### Supplied records
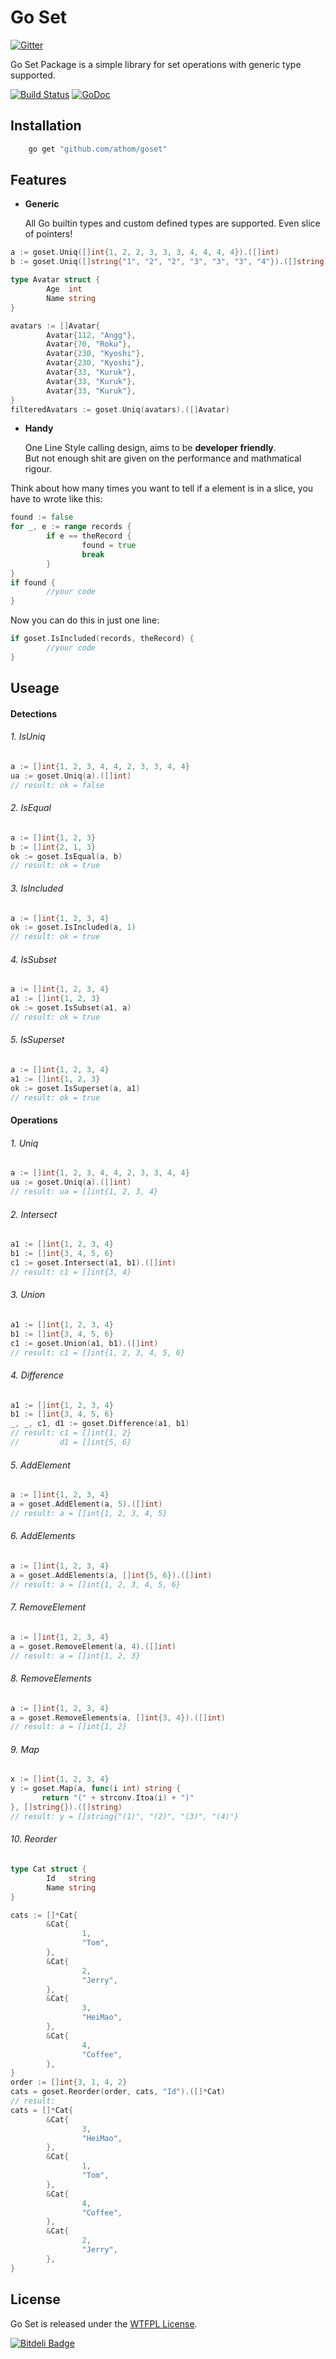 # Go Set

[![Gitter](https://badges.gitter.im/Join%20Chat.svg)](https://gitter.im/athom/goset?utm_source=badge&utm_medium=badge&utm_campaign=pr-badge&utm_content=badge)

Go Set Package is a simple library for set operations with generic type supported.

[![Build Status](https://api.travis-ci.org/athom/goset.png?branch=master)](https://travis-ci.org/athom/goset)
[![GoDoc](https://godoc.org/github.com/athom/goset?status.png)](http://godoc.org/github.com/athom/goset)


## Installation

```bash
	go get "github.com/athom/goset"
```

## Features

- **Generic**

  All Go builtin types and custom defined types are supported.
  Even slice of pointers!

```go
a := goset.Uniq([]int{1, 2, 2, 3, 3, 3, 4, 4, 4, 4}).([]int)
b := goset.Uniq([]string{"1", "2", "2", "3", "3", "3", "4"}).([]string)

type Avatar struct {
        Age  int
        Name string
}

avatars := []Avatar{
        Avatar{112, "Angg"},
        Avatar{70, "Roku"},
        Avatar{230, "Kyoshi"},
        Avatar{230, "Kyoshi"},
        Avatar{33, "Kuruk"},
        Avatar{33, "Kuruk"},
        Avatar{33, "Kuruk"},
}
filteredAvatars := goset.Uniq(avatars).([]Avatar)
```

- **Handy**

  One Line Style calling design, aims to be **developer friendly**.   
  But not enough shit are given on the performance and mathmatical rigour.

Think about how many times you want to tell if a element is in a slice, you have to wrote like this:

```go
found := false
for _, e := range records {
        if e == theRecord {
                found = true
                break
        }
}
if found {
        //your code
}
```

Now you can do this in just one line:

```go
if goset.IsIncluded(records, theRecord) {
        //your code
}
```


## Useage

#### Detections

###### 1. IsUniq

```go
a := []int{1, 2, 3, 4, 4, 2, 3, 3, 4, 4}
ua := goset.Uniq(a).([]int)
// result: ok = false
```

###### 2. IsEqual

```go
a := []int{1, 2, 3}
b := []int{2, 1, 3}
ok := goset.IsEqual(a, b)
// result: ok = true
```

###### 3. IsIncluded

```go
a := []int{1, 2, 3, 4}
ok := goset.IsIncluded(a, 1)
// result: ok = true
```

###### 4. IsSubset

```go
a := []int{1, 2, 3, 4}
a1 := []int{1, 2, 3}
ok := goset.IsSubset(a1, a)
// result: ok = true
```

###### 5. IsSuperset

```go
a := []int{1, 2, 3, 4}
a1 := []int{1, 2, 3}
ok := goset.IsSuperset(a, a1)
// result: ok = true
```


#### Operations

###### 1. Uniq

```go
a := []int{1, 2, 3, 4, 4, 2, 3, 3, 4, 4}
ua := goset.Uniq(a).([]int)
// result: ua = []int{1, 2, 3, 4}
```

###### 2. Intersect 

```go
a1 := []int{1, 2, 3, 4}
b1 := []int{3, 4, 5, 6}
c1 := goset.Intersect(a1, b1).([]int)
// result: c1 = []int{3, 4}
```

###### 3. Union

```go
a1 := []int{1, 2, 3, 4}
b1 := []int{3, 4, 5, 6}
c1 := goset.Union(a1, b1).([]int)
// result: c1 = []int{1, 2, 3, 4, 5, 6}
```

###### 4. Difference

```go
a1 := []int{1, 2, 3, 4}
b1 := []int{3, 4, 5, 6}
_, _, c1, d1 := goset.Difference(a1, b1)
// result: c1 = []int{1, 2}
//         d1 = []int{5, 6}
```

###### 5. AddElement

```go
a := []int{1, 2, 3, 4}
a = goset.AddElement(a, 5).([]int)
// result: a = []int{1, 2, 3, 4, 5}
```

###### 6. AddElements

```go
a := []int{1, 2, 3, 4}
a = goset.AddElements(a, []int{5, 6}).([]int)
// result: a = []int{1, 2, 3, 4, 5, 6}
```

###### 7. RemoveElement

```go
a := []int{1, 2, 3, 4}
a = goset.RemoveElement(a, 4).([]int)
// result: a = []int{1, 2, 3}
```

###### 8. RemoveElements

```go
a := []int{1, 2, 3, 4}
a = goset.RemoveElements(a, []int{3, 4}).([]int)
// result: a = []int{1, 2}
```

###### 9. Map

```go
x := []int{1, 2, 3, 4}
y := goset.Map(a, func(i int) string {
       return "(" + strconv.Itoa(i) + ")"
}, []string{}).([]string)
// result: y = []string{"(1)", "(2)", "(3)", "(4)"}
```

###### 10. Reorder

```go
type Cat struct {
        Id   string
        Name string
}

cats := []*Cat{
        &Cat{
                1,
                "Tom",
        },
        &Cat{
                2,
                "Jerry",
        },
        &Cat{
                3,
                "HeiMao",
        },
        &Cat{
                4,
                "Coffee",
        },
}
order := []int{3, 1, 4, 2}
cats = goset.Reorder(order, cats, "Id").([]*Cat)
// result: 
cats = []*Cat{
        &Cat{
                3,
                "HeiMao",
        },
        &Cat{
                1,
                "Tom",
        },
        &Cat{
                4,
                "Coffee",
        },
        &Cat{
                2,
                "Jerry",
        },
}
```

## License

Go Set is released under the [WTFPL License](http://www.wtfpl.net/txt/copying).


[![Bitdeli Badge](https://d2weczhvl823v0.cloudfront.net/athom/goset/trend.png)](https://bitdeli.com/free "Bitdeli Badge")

### The task
Now write out the data word for word, skipping every picture in it.

### Written reply
 # Go Set

[![Gitter](https://badges.gitter.im/Join%20Chat.svg)](https://gitter.im/athom/goset?utm_source=badge&utm_medium=badge&utm_campaign=pr-badge&utm_content=badge)

Go Set Package is a simple library for set operations with generic type supported.

[![Build Status](https://api.travis-ci.org/athom/goset.png?branch=master)](https://travis-ci.org/athom/goset)
[![GoDoc](https://godoc.org/github.com/athom/goset?status.png)](http://godoc.org/github.com/athom/goset)


## Installation

```bash
	go get "github.com/athom/goset"
```

## Features

- **Generic**

  All Go builtin types and custom defined types are supported.
  Even slice of pointers!

```go
a := goset.Uniq([]int{1, 2, 2, 3, 3, 3, 4, 4, 4, 4}).([]int)
b := goset.Uniq([]string{"1", "2", "2", "3", "3", "3", "4"}).([]string)

type Avatar struct {
        Age  int
        Name string
}

avatars := []Avatar{
        Avatar{112, "Angg"},
        Avatar{70, "Roku"},
        Avatar{230, "Kyoshi"},
        Avatar{230, "Kyoshi"},
        Avatar{33, "Kuruk"},
        Avatar{33, "Kuruk"},
        Avatar{33, "Kuruk"},
}
filteredAvatars := goset.Uniq(avatars).([]Avatar)
```

- **Handy**

  One Line Style calling design, aims to be **developer friendly**.   
  But not enough shit are given on the performance and mathmatical rigour.

Think about how many times you want to tell if a element is in a slice, you have to wrote like this:

```go
found := false
for _, e := range records {
        if e == theRecord {
                found = true
                break
        }
}
if found {
        //your code
}
```

Now you can do this in just one line:

```go
if goset.IsIncluded(records, theRecord) {
        //your code
}
```


## Useage

#### Detections

###### 1. IsUniq

```go
a := []int{1, 2, 3, 4, 4, 2, 3, 3, 4, 4}
ua := goset.Uniq(a).([]int)
// result: ok = false
```

###### 2. IsEqual

```go
a := []int{1, 2, 3}
b := []int{2, 1, 3}
ok := goset.IsEqual(a, b)
// result: ok = true
```

###### 3. IsIncluded

```go
a := []int{1, 2, 3, 4}
ok := goset.IsIncluded(a, 1)
// result: ok = true
```

###### 4. IsSubset

```go
a := []int{1, 2, 3, 4}
a1 := []int{1, 2, 3}
ok := goset.IsSubset(a1, a)
// result: ok = true
```

###### 5. IsSuperset

```go
a := []int{1, 2, 3, 4}
a1 := []int{1, 2, 3}
ok := goset.IsSuperset(a, a1)
// result: ok = true
```


#### Operations

###### 1. Uniq

```go
a := []int{1, 2, 3, 4, 4, 2, 3, 3, 4, 4}
ua := goset.Uniq(a).([]int)
// result: ua = []int{1, 2, 3, 4}
```

###### 2. Intersect 

```go
a1 := []int{1, 2, 3, 4}
b1 := []int{3, 4, 5, 6}
c1 := goset.Intersect(a1, b1).([]int)
// result: c1 = []int{3, 4}
```

###### 3. Union

```go
a1 := []int{1, 2, 3, 4}
b1 := []int{3, 4, 5, 6}
c1 := goset.Union(a1, b1).([]int)
// result: c1 = []int{1, 2, 3, 4, 5, 6}
```

###### 4. Difference

```go
a1 := []int{1, 2, 3, 4}
b1 := []int{3, 4, 5, 6}
_, _, c1, d1 := goset.Difference(a1, b1)
// result: c1 = []int{1, 2}
//         d1 = []int{5, 6}
```

###### 5. AddElement

```go
a := []int{1, 2, 3, 4}
a = goset.AddElement(a, 5).([]int)
// result: a = []int{1, 2, 3, 4, 5}
```

###### 6. AddElements

```go
a := []int{1, 2, 3, 4}
a = goset.AddElements(a, []int{5, 6}).([]int)
// result: a = []int{1, 2, 3, 4, 5, 6}
```

###### 7. RemoveElement

```go
a := []int{1, 2, 3, 4}
a = goset.RemoveElement(a, 4).([]int)
// result: a = []int{1, 2, 3}
```

###### 8. RemoveElements

```go
a := []int{1, 2, 3, 4}
a = goset.RemoveElements(a, []int{3, 4}).([]int)
// result: a = []int{1, 2}
```

###### 9. Map

```go
x := []int{1, 2, 3, 4}
y := goset.Map(a, func(i int) string {
       return "(" + strconv.Itoa(i) + ")"
}, []string{}).([]string)
// result: y = []string{"(1)", "(2)", "(3)", "(4)"}
```

###### 10. Reorder

```go
type Cat struct {
        Id   string
        Name string
}

cats := []*Cat{
        &Cat{
                1,
                "Tom",
        },
        &Cat{
                2,
                "Jerry",
        },
        &Cat{
                3,
                "HeiMao",
        },
        &Cat{
                4,
                "Coffee",
        },
}
order := []int{3, 1, 4, 2}
cats = goset.Reorder(order, cats, "Id").([]*Cat)
// result: 
cats = []*Cat{
        &Cat{
                3,
                "HeiMao",
        },
        &Cat{
                1,
                "Tom",
        },
        &Cat{
                4,
                "Coffee",
        },
        &Cat{
                2,
                "Jerry",
        },
}
```

## License

Go Set is released under the [WTFPL License](http://www.wtfpl.net/txt/copying).


[![Bitdeli Badge](https://d2weczhvl823v0.cloudfront.net/athom/goset/trend.png)](https://bitdeli.com/free "Bitdeli Badge")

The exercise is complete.